▶ **WHAT YOU WILL DO**: Note every line in the entries that contains the string "vmin", and copy it.

DATA FOR THE TASK Start Marker

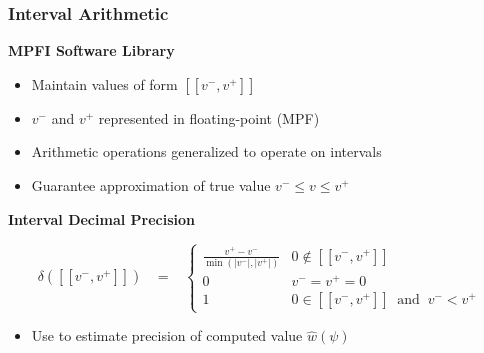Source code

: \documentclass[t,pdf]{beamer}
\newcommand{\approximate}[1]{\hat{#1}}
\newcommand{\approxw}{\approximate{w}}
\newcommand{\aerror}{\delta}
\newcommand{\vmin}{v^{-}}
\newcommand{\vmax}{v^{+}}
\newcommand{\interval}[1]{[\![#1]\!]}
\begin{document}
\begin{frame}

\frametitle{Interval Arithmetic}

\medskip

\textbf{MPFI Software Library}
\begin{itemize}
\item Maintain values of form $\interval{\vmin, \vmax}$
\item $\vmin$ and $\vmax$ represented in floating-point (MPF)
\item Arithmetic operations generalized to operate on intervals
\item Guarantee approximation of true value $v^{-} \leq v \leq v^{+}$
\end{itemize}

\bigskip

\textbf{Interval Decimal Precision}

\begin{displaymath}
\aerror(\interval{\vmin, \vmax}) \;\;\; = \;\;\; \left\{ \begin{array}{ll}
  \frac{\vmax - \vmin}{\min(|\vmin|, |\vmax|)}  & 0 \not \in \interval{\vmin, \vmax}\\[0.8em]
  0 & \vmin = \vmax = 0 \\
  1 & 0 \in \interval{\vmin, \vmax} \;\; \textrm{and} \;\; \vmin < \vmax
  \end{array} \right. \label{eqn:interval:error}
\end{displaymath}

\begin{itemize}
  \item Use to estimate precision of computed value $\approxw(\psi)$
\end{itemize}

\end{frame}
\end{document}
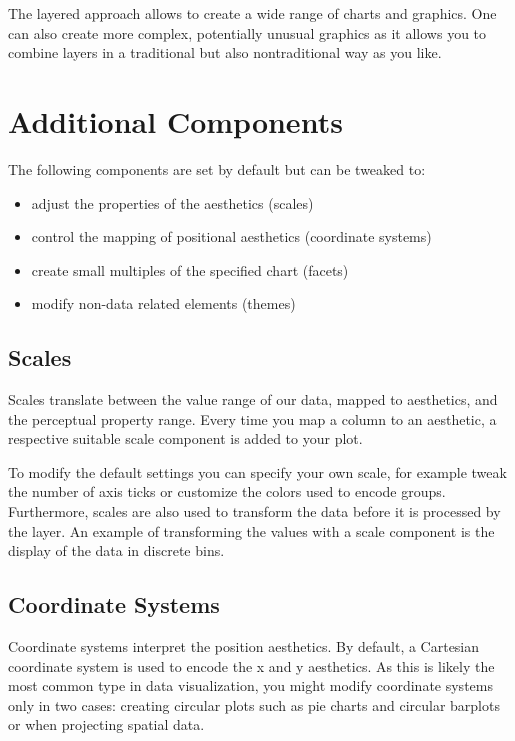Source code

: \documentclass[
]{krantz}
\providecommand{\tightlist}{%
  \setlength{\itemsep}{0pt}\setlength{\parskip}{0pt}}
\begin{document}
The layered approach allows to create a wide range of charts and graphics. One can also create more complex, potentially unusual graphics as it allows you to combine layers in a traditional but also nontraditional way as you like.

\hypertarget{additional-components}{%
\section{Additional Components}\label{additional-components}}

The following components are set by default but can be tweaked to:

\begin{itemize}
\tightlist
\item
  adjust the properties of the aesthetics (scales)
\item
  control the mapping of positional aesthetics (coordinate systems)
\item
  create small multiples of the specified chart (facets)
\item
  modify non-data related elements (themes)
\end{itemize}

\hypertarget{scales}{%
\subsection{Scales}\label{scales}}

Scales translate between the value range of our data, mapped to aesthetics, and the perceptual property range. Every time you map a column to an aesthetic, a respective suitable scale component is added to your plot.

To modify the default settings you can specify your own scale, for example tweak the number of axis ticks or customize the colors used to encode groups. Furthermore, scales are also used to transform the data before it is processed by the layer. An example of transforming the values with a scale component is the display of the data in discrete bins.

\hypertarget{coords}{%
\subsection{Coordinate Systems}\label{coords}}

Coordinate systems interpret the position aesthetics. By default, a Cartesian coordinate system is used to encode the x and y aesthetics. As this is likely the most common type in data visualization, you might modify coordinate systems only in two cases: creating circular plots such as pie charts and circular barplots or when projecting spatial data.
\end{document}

DATA FOR THE TASK End Marker

▶ **COMPLETED EXERCISE**:
\newcommand{\vmin}{v^{-}}
\item Maintain values of form $\interval{\vmin, \vmax}$
\item $\vmin$ and $\vmax$ represented in floating-point (MPF)
\aerror(\interval{\vmin, \vmax}) \;\;\; = \;\;\; \left\{ \begin{array}{ll}
  \frac{\vmax - \vmin}{\min(|\vmin|, |\vmax|)}  & 0 \not \in \interval{\vmin, \vmax}\\[0.8em]
  0 & \vmin = \vmax = 0 \\
  1 & 0 \in \interval{\vmin, \vmax} \;\; \textrm{and} \;\; \vmin < \vmax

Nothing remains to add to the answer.